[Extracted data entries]
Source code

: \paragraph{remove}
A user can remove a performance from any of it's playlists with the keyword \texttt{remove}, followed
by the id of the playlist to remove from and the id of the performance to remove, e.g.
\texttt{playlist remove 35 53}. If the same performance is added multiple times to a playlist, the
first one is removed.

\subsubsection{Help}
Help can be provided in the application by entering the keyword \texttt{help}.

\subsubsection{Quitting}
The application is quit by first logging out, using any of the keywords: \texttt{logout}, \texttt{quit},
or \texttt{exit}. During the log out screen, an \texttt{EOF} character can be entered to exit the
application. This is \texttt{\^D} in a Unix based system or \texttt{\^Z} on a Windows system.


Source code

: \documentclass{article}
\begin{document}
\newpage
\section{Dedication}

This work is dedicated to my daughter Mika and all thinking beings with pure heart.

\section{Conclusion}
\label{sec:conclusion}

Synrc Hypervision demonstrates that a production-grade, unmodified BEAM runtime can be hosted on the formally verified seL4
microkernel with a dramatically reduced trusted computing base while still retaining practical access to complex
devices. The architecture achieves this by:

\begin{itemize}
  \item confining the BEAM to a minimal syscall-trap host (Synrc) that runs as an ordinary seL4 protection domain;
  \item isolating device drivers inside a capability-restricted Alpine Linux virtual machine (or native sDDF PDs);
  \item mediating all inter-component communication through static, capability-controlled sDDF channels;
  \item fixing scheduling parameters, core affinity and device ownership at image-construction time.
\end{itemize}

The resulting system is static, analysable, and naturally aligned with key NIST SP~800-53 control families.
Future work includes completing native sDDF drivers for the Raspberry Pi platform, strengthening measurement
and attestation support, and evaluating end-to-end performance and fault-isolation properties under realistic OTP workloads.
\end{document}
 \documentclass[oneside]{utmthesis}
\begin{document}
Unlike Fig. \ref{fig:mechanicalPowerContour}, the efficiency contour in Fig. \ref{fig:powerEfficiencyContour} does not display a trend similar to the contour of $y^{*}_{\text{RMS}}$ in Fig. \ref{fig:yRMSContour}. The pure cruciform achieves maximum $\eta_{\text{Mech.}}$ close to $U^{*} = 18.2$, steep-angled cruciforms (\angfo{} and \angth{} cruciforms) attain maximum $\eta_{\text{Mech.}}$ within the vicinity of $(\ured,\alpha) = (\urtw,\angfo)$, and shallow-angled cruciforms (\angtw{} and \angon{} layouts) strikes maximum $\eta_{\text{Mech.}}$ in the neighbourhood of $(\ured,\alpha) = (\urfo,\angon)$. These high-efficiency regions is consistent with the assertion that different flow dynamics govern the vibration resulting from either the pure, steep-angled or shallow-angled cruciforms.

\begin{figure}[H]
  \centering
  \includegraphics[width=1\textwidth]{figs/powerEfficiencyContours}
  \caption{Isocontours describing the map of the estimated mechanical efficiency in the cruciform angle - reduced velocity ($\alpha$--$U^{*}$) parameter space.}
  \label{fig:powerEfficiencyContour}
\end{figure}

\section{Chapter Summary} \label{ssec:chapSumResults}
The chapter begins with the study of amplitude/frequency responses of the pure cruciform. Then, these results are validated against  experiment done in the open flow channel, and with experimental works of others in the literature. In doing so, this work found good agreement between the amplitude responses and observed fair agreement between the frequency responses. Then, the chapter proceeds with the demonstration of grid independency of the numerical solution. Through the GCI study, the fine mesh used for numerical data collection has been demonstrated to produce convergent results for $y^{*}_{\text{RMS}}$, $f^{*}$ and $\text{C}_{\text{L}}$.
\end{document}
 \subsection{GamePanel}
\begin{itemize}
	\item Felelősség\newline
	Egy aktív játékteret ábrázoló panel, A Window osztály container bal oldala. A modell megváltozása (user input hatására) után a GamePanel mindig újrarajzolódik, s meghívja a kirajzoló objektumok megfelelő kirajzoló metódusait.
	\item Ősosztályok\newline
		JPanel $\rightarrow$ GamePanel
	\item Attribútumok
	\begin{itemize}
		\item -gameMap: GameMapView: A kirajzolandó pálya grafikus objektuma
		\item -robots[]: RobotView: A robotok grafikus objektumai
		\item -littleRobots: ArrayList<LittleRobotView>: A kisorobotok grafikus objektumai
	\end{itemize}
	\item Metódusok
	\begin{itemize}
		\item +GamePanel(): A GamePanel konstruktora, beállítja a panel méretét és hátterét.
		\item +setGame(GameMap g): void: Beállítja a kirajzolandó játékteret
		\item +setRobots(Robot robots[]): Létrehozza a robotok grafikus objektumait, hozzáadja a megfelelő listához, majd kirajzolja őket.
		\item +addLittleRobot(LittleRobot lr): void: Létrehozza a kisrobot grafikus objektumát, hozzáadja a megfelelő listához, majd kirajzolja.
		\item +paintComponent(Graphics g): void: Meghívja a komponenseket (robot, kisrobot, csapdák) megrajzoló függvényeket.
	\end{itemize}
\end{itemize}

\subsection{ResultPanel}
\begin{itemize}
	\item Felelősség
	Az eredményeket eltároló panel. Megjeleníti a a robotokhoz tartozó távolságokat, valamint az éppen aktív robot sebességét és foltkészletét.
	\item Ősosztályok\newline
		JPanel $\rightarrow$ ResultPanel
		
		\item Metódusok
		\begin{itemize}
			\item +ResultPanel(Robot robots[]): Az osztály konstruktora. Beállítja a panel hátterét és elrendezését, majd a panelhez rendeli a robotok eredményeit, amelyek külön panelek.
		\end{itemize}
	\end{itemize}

**WHAT TO PRODUCE:**
Your task is to copy each line of the data above that holds "hátterét".

**TASK OUTPUT:**
		\item +GamePanel(): A GamePanel konstruktora, beállítja a panel méretét és hátterét.
			\item +ResultPanel(Robot robots[]): Az osztály konstruktora. Beállítja a panel hátterét és elrendezését, majd a panelhez rendeli a robotok eredményeit, amelyek külön panelek.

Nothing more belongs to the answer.